En la mañana del 28 de septembris del año 48 a. n. e. una barcaza con la enseña del rey Ptolomeo XIII se acercaba a las naves de Pompeyo para llevarle a tierra, donde tendría lugar la audiencia solicitada.

Pompeyo vistió su toga praetexta ribeteada en púrpura que le identificaba como miembro del senado de Roma y se dispuso a tomar asiento en aquella barcaza que consideraba indigna de su rango, pero que al fin al cabo le llevaría a tierra para conseguir sus fines.

Sexto Pompeyo sospechó de aquella exigua delegación y de que el desembarco fuese a realizarse en la desierta playa cercana y no en puerto y con honores como correspondía a un senador romano, pero su padre no hizo caso.

La esposa de Pompeyo, Cornelia Metela, sospechó del bajo rango de los funcionarios que venían a recoger a su esposo. Como mínimo debía haber acudido Aquilas en representación del rey, pero su marido no le hizo caso. Confío en una escolta personal compuesta por solo cuatro hombres al mando de Lucio Septimio y se dispuso a desembarcar en aquella playa más preocupado por conservar debidamente los pliegues de su toga que por su vida.

En la playa esperaban Aquilas y el eunuco Potino, sonrientes e intentando contener los nervios. Pompeyo percibió aquel nerviosismo pero lo achacó a la importancia de su persona y la preeminencia de su cargo.

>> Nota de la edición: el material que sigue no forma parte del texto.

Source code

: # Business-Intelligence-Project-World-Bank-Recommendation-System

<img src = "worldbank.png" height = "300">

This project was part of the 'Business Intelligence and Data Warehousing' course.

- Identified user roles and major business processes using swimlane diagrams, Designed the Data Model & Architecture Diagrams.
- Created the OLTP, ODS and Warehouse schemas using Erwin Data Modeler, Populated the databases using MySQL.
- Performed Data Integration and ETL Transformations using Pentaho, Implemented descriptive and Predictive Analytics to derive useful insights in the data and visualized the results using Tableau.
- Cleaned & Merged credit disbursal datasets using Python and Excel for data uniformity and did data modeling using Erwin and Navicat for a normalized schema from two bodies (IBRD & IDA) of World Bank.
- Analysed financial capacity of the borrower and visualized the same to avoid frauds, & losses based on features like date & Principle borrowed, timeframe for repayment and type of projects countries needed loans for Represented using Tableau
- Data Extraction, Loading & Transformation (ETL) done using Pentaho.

Apenas puso un pie en tierra, procurando no mojarse la toga, notó un fuerte dolor en la espalda y cómo su propia sangre ardiente le chorreaba por las nalgas y las piernas. Cneo Pompeyo “el grande” miró a sus pies y observó un leve reguero de sangre manchando su toga. Notó un segundo impacto en la espalda que se vio inmediatamente seguido por la reconocible hoja de un gladium que le había atravesado el pecho desde detrás. Pudo ver el metal unos instantes antes de que desapareciese con un fuerte tirón. Las piernas le fallaron. Cayó de bruces a la arena aunque consiguió darse la vuelta, entre burbujeos de sangre en la boca y el pecho, para ver a su asesino, su leal Lucio Septimio.

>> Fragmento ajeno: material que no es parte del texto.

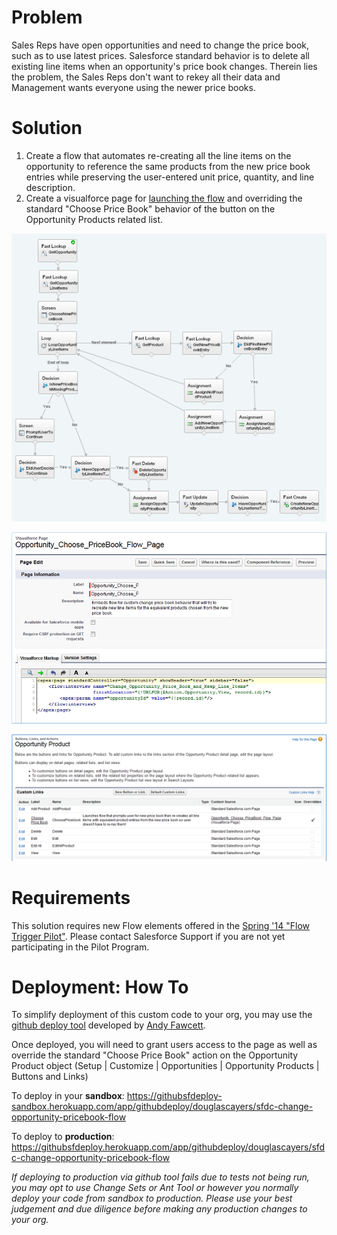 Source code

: Problem
=======

Sales Reps have open opportunities and need to change the price book, such as to use latest prices. Salesforce standard behavior is to delete all existing line items when an opportunity's price book changes. Therein lies the problem, the Sales Reps don't want to rekey all their data and Management wants everyone using the newer price books.

Solution
========

1. Create a flow that automates re-creating all the line items on the opportunity to reference the same products from the new price book entries while preserving the user-entered unit price, quantity, and line description.
2. Create a visualforce page for [launching the flow](https://www.salesforce.com/us/developer/docs/pages/Content/pages_flows_adding.htm) and overriding the standard "Choose Price Book" behavior of the button on the Opportunity Products related list.

![screenshot](/images/flow.png)

![screenshot](/images/page.png)

![screenshot](/images/override_choose_pricebook_button.png)

Requirements
============

This solution requires new Flow elements offered in the [Spring '14 "Flow Trigger Pilot"](http://docs.releasenotes.salesforce.com/en-us/spring14/release-notes/rn_forcecom_process_flow_action.htm). Please contact Salesforce Support if you are not yet participating in the Pilot Program.

Deployment: How To
==================

To simplify deployment of this custom code to your org, you may use the [github deploy tool](http://andyinthecloud.com/2013/09/24/deploy-direct-from-github-to-salesforce/) developed by [Andy Fawcett](https://twitter.com/andyinthecloud).

Once deployed, you will need to grant users access to the page as well as override the standard "Choose Price Book" action on the Opportunity Product object (Setup | Customize | Opportunities | Opportunity Products | Buttons and Links)

To deploy in your **sandbox**:
https://githubsfdeploy-sandbox.herokuapp.com/app/githubdeploy/douglascayers/sfdc-change-opportunity-pricebook-flow

To deploy to **production**:
https://githubsfdeploy.herokuapp.com/app/githubdeploy/douglascayers/sfdc-change-opportunity-pricebook-flow

*If deploying to production via github tool fails due to tests not being run, you may opt to use Change Sets or Ant Tool or however you normally deploy your code from sandbox to production. Please use your best judgement and due diligence before making any production changes to your org.*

Sabiéndose asesinado ocupó sus últimos instantes en taparse la cara con la toga, pues nadie debía ver la faz de un romano muriendo. Una vez tapado, aspiró profundamente y murió.

Lucio Septimio se aproximó al cadáver ante las caras de horror de Aquilas y Potino y volvió a clavar su gladium en el corazón de Pompeyo, tras lo cual, de dos tajos separó la cabeza del cuerpo y, asiéndola por la caballera, se la entregó al eunuco, que inmediatamente la introdujo en una cántara de barro rebosante de natrón, el líquido usado en la casa de la muerte para conservar los cuerpos durante el proceso de momificación. Dos sirvientes cargaron la cántara y toda la comitiva abandonó la playa, mirando a la pequeña flota pompeyana de soslayo. Esta, testigo de excepción del asesinato en la distancia, ya levaba anclas para abandonar aquellas aguas entre los desgarradores gritos de dolor de Cornelia Metela y las lágrimas Sexto Pompeyo.

El resto del cadáver de Cneo Pompeyo “el grande” quedó abandonado en aquella playa desierta a merced de las olas.